### SUPPLIED MATERIAL
-- Opening Marker --

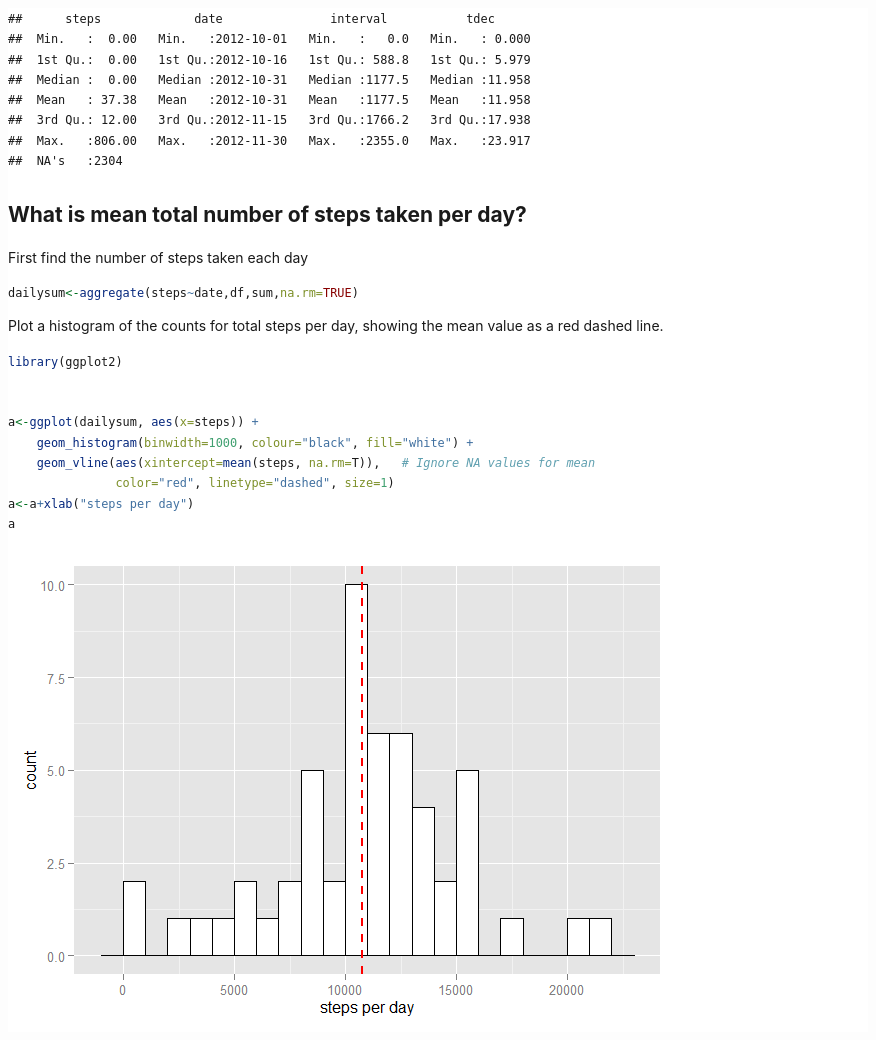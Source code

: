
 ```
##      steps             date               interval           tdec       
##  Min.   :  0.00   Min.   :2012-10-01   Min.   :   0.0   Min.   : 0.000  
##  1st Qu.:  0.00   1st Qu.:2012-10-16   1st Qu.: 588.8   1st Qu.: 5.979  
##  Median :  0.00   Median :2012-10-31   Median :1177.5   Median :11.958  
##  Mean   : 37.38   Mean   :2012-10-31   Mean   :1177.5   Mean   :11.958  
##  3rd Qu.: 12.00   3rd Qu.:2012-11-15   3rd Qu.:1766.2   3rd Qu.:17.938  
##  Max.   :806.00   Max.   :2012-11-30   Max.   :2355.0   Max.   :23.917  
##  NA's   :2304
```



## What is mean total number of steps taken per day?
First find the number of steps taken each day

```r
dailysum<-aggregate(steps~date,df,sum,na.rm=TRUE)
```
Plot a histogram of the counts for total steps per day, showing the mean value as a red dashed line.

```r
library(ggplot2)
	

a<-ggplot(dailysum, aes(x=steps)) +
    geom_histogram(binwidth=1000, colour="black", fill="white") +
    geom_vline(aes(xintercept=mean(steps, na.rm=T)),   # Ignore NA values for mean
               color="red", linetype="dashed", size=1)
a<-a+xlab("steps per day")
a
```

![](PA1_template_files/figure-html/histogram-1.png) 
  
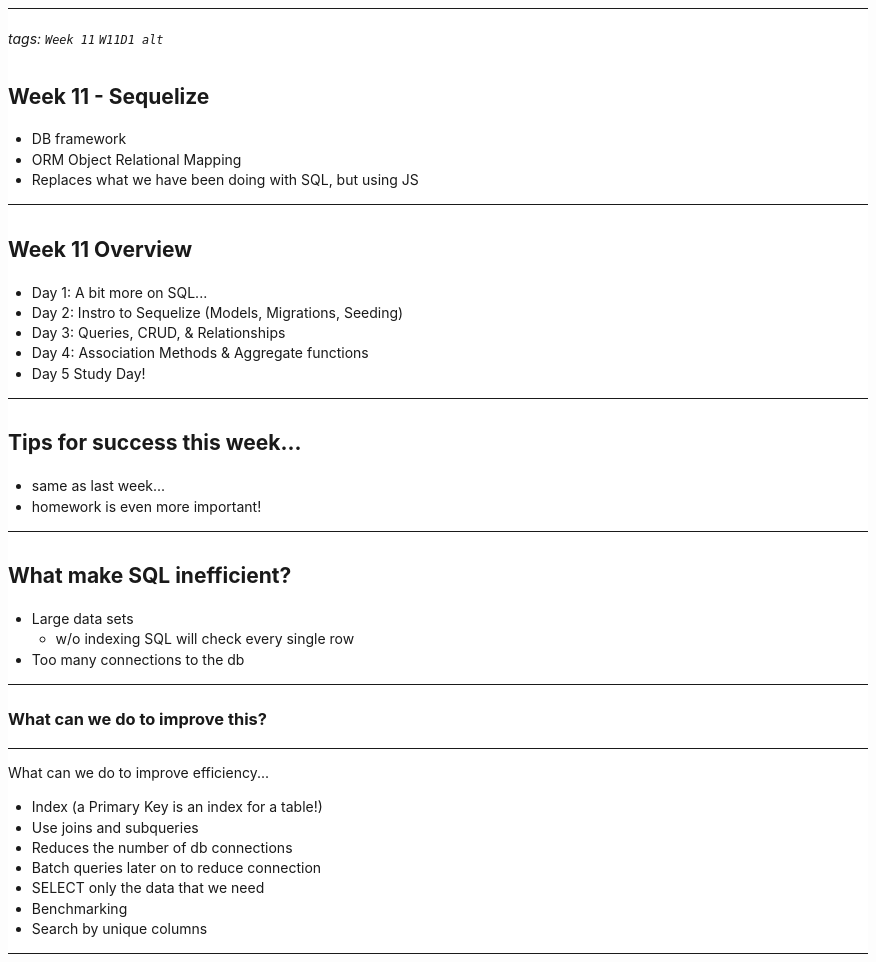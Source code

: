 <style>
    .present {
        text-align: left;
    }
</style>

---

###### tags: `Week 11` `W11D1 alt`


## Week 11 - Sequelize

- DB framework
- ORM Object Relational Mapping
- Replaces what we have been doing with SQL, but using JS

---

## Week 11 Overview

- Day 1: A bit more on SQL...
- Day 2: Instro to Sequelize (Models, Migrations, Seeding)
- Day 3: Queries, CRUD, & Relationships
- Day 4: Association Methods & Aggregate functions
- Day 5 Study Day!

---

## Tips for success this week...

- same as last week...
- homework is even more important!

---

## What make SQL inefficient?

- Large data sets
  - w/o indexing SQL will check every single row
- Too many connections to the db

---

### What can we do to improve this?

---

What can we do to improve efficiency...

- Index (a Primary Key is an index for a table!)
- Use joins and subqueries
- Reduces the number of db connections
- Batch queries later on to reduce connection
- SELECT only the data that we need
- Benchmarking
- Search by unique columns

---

-- Closing Marker --

### EXERCISE OBJECTIVE
If a line comes after the line with "- Day 1: A bit more on SQL...", it stays out; print exactly every line from the start of the entries up to and including that line, but no pictures.

### OUTPUT OF THE TASK
Source code

:
 ```
##      steps             date               interval           tdec       
##  Min.   :  0.00   Min.   :2012-10-01   Min.   :   0.0   Min.   : 0.000  
##  1st Qu.:  0.00   1st Qu.:2012-10-16   1st Qu.: 588.8   1st Qu.: 5.979  
##  Median :  0.00   Median :2012-10-31   Median :1177.5   Median :11.958  
##  Mean   : 37.38   Mean   :2012-10-31   Mean   :1177.5   Mean   :11.958  
##  3rd Qu.: 12.00   3rd Qu.:2012-11-15   3rd Qu.:1766.2   3rd Qu.:17.938  
##  Max.   :806.00   Max.   :2012-11-30   Max.   :2355.0   Max.   :23.917  
##  NA's   :2304
```



## What is mean total number of steps taken per day?
First find the number of steps taken each day

```r
dailysum<-aggregate(steps~date,df,sum,na.rm=TRUE)
```
Plot a histogram of the counts for total steps per day, showing the mean value as a red dashed line.

```r
library(ggplot2)
	

a<-ggplot(dailysum, aes(x=steps)) +
    geom_histogram(binwidth=1000, colour="black", fill="white") +
    geom_vline(aes(xintercept=mean(steps, na.rm=T)),   # Ignore NA values for mean
               color="red", linetype="dashed", size=1)
a<-a+xlab("steps per day")
a
```

![](PA1_template_files/figure-html/histogram-1.png) 
  
Source code

: <style>
    .present {
        text-align: left;
    }
</style>

---

###### tags: `Week 11` `W11D1 alt`


## Week 11 - Sequelize

- DB framework
- ORM Object Relational Mapping
- Replaces what we have been doing with SQL, but using JS

---

## Week 11 Overview

- Day 1: A bit more on SQL...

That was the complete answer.